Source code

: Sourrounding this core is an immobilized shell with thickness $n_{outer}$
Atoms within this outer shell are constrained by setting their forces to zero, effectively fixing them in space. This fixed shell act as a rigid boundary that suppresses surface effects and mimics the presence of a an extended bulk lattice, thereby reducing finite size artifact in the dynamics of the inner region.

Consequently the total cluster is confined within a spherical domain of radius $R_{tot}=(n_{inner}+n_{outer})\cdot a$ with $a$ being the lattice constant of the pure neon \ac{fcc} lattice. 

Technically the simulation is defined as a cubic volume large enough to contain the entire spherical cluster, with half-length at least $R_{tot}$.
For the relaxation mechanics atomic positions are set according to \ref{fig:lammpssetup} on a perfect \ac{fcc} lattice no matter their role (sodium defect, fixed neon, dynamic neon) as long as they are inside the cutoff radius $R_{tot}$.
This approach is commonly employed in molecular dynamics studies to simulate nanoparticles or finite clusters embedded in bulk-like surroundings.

————

WHAT IS EXPECTED:
Output each line of the listing in which the string "finite" is found.

ANSWER TO THIS EXERCISE:
Atoms within this outer shell are constrained by setting their forces to zero, effectively fixing them in space. This fixed shell act as a rigid boundary that suppresses surface effects and mimics the presence of a an extended bulk lattice, thereby reducing finite size artifact in the dynamics of the inner region.
This approach is commonly employed in molecular dynamics studies to simulate nanoparticles or finite clusters embedded in bulk-like surroundings.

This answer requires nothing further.